People are decrying the alleged racism of the crime—both officers were white whereas McDade was black. But this is not fair. These officers were told that their suspect was armed. In a life-or-death situation, one does not always have the time to sift through all the evidence. Instinct takes over. If the officers had chosen not to shoot and McDade had been reaching for a gun, that pause could have resulted in the deaths of two police officers.
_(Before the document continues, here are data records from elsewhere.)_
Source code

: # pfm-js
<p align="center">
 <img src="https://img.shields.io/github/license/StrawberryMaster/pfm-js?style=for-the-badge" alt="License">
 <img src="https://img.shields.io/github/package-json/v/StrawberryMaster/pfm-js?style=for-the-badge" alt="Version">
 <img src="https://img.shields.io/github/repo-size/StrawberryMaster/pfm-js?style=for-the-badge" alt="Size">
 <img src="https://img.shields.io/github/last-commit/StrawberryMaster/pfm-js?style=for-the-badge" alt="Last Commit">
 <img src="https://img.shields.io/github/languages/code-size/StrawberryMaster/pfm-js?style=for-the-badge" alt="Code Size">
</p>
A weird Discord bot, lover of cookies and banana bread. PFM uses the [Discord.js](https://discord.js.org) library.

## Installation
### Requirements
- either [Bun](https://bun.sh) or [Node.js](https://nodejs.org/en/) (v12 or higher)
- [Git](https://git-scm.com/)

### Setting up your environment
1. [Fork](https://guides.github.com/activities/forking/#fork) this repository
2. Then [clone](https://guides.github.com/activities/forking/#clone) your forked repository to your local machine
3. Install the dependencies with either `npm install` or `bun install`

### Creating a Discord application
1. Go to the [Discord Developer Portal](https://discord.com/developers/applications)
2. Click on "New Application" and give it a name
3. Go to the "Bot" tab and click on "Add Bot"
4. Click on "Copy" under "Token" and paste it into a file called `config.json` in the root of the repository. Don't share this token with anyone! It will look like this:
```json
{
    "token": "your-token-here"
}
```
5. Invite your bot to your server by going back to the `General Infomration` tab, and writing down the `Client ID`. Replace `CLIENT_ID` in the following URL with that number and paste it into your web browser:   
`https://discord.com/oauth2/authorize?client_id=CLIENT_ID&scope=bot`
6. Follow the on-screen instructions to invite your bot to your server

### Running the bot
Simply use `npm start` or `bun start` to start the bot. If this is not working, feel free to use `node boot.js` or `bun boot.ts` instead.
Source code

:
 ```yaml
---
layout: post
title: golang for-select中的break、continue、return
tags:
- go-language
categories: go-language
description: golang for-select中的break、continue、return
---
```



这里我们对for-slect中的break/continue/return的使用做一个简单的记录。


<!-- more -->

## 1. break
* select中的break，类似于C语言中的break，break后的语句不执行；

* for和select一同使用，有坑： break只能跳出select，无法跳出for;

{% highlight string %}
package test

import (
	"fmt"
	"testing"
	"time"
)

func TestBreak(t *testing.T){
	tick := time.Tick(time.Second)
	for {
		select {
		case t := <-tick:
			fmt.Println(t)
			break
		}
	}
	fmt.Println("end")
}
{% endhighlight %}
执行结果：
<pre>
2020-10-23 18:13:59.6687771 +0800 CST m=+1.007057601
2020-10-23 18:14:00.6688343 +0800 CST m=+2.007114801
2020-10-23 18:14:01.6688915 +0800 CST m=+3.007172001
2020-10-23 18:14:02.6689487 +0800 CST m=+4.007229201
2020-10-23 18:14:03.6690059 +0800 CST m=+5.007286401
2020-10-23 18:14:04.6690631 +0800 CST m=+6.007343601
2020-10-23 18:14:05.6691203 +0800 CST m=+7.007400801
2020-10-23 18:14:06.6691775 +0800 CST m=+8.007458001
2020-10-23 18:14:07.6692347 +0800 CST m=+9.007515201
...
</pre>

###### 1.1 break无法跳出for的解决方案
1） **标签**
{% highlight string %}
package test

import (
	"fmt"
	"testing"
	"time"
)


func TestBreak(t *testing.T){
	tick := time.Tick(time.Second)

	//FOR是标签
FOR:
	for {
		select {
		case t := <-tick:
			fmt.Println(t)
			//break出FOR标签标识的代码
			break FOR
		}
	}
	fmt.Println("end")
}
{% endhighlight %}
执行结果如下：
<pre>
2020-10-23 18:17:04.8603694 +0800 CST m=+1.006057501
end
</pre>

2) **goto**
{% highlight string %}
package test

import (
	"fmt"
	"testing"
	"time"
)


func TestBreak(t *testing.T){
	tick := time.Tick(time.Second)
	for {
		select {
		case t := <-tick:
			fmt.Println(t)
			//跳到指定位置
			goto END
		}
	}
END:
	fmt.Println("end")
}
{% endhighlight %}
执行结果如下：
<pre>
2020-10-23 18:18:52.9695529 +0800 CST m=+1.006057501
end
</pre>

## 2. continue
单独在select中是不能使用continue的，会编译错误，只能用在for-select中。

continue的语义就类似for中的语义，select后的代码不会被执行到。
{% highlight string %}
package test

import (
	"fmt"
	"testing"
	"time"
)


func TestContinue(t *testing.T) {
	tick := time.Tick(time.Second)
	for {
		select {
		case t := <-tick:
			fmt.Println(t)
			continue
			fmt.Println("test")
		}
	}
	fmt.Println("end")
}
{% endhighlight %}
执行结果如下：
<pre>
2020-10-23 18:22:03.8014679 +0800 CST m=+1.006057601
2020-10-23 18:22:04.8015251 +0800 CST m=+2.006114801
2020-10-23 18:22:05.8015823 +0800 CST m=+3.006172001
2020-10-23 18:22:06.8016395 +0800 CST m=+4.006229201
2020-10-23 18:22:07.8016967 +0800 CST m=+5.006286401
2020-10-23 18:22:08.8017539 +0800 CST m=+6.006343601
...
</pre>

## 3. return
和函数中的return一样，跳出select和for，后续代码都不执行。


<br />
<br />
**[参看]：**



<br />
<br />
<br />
The real problem here is not the officers; they were acting to the best of their ability with the knowledge they were provided. The problem is the false report filed by Oscar Carillo, in which he lied and said that the two men were armed so that police would respond more quickly.

McDade was the teen who stole Carillo’s possessions and McDade’s 17-year-old accomplice has been apprehended and charged with two counts of commercial burglary, one count of grand theft and one count of failure to register as a gang member as a condition of his probation. While McDade is likely guilty of theft, he did not deserve to die for that. McDade’s crime was a misdemeanor. Carillo’s false information led to McDade’s death, however, and Carillo should be held responsible.

Carillo was arrested by the Pasadena Police for involuntary manslaughter and, although he is being held for investigation, he has yet to be charged. That must change. He knowingly lied to the police, forcing police officers into a mindset that led to a young man’s death. This crime is the result of stupidity and a wanton disregard for others, not racism.

We are taught since childhood that if you do not need the police, you do not call because it takes police resources away from people who do. Police respond more quickly to cases with weapons involved to save lives. It is the same reason hospitals triage patients and move those who are hemorrhaging to the front of the line. By falsely reporting that the thieves were armed in order to get immediate police action, Carillo deceived authorities, preventing them from responding to more urgent, violent calls.

By telling police that the thieves were armed, Carillo forced the officers to choose between the well-being of the suspect or themselves. When suspects are armed, there is little room for error. Police officers need to act quickly and decisively. Not only did Carillo’s actions result in McDade’s death, but they forced two police officers—one of whom has never fired his weapon before and the other who only once used his weapon to kill a dog that was attacking someone—to kill an unarmed man. They will have to live with that knowledge for the rest of their lives.

Carillo was given multiple chances to retract his statements about the gun(s) before McDade was shot. During his 911 call, he changed his story twice. The 911 dispatcher is not without fault here. The dispatcher asked Carillo: “Which one had a gun?” and he responded: “One of them, one of them, they just pointed it at me right now.” And yet, after being asked for more details about the gun a few seconds later, rather than owning up and admitting there was no weapon, Carillo said: “Both have a gun, man.” Regardless, the officers were not on the 911 call and were not able to hear the discrepancies. All they knew was that the suspects were armed.

Carillo did not even admit to making up the weapons until he was interviewed for a second time by the police. He should be charged with obstruction of justice as well as involuntary manslaughter. Lying to the police is a crime because of the drastic consequences it can produce.
Just because Carillo began the night as the victim does not mean he should still be treated as one.

Just because McDade began the night as the suspect does not mean he is not a victim. The real victims of this case are Kendrec McDade and the two police officers to whom Oscar Carillo lied. Carillo needs to be held responsible for his actions. Exaggerating crimes in 911 calls is unacceptable.

Racist accusations against these two officers need to stop. The community needs to place blame in its rightful place: with Oscar Carillo, the liar who caused Kendrec McDade’s death.